As businesses scale, so does the demand for faster, more actionable data. PostgreSQL is a trusted choice for transactional workloads, powering applications, websites, and core business services. But when it comes to running complex analytics on large volumes of data, PostgreSQL can hit performance ceilings fast.
This is where ClickHouse comes in. Designed for high-speed OLAP (Online Analytical Processing), ClickHouse can process billions of rows per second, making it perfect for real-time dashboards, anomaly detection, and operational analytics.
But how do you get your data from PostgreSQL to ClickHouse in real time?

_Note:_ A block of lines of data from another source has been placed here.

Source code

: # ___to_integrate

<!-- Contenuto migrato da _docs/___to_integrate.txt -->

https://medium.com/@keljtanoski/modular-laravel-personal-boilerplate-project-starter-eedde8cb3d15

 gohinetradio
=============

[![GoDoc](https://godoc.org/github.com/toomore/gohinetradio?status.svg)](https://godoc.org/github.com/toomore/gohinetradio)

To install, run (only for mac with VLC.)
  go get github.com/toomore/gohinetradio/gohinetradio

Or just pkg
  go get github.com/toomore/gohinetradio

That’s where many teams struggle. Traditional ETL pipelines are batch-based, lag-prone, and challenging to maintain. They lead to stale reports, delayed decisions, and fragile pipelines that break with every schema change.

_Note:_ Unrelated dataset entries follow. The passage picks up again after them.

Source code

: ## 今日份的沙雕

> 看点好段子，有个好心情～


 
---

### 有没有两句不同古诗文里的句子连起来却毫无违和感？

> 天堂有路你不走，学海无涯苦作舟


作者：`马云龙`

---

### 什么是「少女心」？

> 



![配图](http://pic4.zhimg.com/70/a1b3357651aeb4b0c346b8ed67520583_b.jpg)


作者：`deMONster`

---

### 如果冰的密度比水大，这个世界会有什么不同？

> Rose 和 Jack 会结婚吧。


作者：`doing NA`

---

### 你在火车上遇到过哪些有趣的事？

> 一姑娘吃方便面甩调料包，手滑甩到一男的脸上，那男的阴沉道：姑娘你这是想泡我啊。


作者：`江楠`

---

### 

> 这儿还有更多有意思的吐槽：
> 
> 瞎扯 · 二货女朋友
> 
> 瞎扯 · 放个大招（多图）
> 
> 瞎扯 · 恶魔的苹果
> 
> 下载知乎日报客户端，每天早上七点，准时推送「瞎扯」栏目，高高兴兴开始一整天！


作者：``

This guide shows you how to stream data from PostgreSQL to ClickHouse using Estuary Flow, a real-time data operations platform built for streaming-first architectures. With support for change data capture (CDC), Estuary continuously syncs your PostgreSQL database to ClickHouse with minimal latency—no batch jobs, no custom code, and no operational complexity.
By the end of this guide, you’ll know exactly what’s required to set up a Postgres to ClickHouse pipeline, how Estuary handles data capture and streaming behind the scenes, and how to configure each step from source to destination.
Why Sync PostgreSQL with ClickHouse?
PostgreSQL is one of the most reliable and feature-rich databases for transactional workloads. It powers everything from customer-facing apps to internal business systems. But when it comes to running complex analytical queries, especially across large datasets, it starts to show limitations. Aggregations slow down, indexing becomes costly, and query performance degrades as data grows.
ClickHouse fills this gap. It’s an open-source, columnar OLAP database designed for lightning-fast analytics. With features like vectorized execution and efficient compression, ClickHouse can process billions of rows per second with minimal latency.
By syncing data from PostgreSQL to ClickHouse, teams can offload analytical workloads, build real-time dashboards, and unlock insights without impacting transactional performance. Whether you’re tracking events in a SaaS app, analyzing ecommerce behavior, or monitoring financial transactions, combining these two systems provides the best of both worlds: trusted source-of-truth data with high-speed analytics.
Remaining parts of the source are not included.